Proving GM food is OK to eat
- Published: Apr 7, 2014
- Author: Steve Down
- Channels: Infrared Spectroscopy / NMR Knowledge Base / Proteomics / UV/Vis Spectroscopy / Raman / X-ray Spectrometry / Chemometrics & Informatics / MRI Spectroscopy / Base Peak / Atomic
While the agricultural industry continues to develop new plant breeds with better resistance to drought, flood, weeds or pests, public doubts remain regarding the safety of genetically modified crops and foods derived from them. Despite all claims to the contrary, no convincing ways have been found yet to persuade a large proportion of consumers that there is nothing dangerous about eating GM food.
A team of scientists in the US has now devised a novel way to compare GM crops and their unmodified equivalents which they think well help to answer the anti-GM food critics. Writing in The Plant Genome, they described how they used an LC/MS technique to reveal the different metabolites in conventional and transgenic tomatoes that were grown outdoors, supported by a new statistical analysis.
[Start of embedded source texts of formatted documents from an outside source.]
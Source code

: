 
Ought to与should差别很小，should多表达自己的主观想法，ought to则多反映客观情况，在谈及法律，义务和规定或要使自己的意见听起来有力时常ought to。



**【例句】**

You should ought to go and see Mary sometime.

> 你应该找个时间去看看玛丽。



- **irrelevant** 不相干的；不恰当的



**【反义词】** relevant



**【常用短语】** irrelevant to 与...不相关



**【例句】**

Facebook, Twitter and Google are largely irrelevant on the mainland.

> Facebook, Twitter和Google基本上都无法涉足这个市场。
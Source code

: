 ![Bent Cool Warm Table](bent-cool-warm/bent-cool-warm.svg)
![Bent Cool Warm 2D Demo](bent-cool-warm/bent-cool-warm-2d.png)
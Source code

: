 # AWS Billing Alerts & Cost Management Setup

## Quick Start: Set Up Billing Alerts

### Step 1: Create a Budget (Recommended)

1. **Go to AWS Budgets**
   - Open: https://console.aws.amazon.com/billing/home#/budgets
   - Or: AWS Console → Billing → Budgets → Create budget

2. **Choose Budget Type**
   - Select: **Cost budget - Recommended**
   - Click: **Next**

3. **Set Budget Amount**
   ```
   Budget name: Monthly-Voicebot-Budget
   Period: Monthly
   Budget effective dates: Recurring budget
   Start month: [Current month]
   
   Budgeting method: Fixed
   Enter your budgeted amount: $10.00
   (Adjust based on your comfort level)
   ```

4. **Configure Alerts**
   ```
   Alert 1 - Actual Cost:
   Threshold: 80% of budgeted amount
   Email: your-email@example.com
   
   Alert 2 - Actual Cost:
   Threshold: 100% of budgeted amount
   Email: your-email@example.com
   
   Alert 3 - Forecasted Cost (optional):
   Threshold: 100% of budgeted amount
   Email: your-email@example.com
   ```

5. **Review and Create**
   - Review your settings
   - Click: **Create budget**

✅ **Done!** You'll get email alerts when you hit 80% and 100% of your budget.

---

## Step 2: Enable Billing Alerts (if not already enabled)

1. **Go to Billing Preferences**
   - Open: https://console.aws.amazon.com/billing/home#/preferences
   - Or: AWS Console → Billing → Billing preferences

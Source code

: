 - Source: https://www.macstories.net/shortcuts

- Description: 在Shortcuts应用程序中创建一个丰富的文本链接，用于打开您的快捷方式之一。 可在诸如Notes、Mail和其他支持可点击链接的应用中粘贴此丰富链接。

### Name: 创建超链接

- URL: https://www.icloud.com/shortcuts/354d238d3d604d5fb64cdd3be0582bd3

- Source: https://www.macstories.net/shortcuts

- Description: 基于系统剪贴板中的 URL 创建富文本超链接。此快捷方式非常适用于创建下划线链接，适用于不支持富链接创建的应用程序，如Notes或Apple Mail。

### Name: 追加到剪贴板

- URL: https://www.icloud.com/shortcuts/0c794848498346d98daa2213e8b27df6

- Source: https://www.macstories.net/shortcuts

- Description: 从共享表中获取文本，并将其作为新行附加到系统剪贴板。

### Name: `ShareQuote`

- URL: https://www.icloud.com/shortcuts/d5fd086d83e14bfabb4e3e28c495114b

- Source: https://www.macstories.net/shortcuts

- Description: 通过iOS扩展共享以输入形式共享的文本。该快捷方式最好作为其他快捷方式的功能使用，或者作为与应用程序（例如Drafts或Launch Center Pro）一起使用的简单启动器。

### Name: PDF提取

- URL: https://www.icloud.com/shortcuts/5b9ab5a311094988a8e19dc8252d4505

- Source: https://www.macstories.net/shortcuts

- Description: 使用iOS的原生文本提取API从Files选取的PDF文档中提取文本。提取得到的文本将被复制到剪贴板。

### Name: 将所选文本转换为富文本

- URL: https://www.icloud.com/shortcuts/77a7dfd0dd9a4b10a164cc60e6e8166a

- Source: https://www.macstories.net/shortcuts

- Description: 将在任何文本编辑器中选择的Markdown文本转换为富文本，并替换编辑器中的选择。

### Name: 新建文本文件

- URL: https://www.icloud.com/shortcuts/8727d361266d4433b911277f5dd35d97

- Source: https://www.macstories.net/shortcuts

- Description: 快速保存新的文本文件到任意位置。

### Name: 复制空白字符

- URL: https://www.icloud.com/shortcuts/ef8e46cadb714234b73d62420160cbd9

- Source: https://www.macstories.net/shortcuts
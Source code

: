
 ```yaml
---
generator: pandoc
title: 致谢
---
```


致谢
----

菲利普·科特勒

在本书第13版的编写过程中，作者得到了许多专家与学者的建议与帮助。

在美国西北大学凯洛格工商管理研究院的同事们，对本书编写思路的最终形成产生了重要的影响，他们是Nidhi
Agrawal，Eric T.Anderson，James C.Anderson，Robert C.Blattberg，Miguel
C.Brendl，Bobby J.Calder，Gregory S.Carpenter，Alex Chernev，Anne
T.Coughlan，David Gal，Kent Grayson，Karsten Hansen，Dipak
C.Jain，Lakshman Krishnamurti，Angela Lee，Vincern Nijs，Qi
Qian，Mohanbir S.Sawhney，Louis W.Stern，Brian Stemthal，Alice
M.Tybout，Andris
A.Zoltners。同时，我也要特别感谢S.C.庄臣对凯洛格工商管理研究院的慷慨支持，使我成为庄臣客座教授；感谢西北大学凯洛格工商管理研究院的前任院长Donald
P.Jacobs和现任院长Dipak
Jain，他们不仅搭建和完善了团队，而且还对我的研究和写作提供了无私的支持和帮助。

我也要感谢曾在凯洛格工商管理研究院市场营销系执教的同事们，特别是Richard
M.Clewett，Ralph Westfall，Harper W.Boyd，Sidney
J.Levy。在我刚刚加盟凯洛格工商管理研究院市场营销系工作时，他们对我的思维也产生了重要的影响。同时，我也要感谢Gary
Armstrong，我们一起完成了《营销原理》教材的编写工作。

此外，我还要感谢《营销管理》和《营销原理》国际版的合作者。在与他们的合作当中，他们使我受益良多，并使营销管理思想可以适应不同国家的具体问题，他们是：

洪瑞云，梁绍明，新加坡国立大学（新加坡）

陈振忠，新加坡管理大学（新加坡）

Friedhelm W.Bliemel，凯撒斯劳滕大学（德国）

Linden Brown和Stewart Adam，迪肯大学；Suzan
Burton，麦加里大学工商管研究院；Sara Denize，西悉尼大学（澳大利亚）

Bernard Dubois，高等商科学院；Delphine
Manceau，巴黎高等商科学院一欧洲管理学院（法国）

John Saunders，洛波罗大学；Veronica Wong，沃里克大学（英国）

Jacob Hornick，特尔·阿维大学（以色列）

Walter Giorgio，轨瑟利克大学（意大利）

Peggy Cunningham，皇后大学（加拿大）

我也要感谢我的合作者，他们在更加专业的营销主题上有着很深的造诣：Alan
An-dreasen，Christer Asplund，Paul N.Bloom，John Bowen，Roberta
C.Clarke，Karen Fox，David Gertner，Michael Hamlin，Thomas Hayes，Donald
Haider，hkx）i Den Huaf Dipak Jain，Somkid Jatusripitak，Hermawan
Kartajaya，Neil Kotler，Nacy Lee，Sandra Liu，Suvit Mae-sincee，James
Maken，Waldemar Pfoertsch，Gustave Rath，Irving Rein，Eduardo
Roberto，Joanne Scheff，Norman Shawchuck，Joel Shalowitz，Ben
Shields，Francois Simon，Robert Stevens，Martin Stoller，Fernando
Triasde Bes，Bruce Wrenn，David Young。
The FDA requires that developers of GM crops should compare a few selected nutritional compounds in case the nutritional quality of GM crops has been affected. However, the new approach is non-targeted, comparing as many metabolites as could be found. "We throw a net in the water and try to get as many fish as we can," said lead researcher Owen Hoekenga from Cornell University.
In this case, the abundances of a small number of metabolites were changed by genetic modification of the tomatoes, but they were mostly associated with ripening of the fruit, which was the purpose of this particular modification. In contrast, when the metabolome of the GM tomato was compared with those of a selection of non-GM tomatoes, all of the metabolites were judged to be within the normal ranges. So, no accidental biochemical changes were introduced by the genetic changes.
This approach could be extended to any type of GM food. "We've made something fundamentally useful that anyone can use and improve on," said Hoekenga. The team regard setting the normal range of metabolic variability is a valid way to compare GM and non-GM foods, which could be produced to support claims that GM food is safe.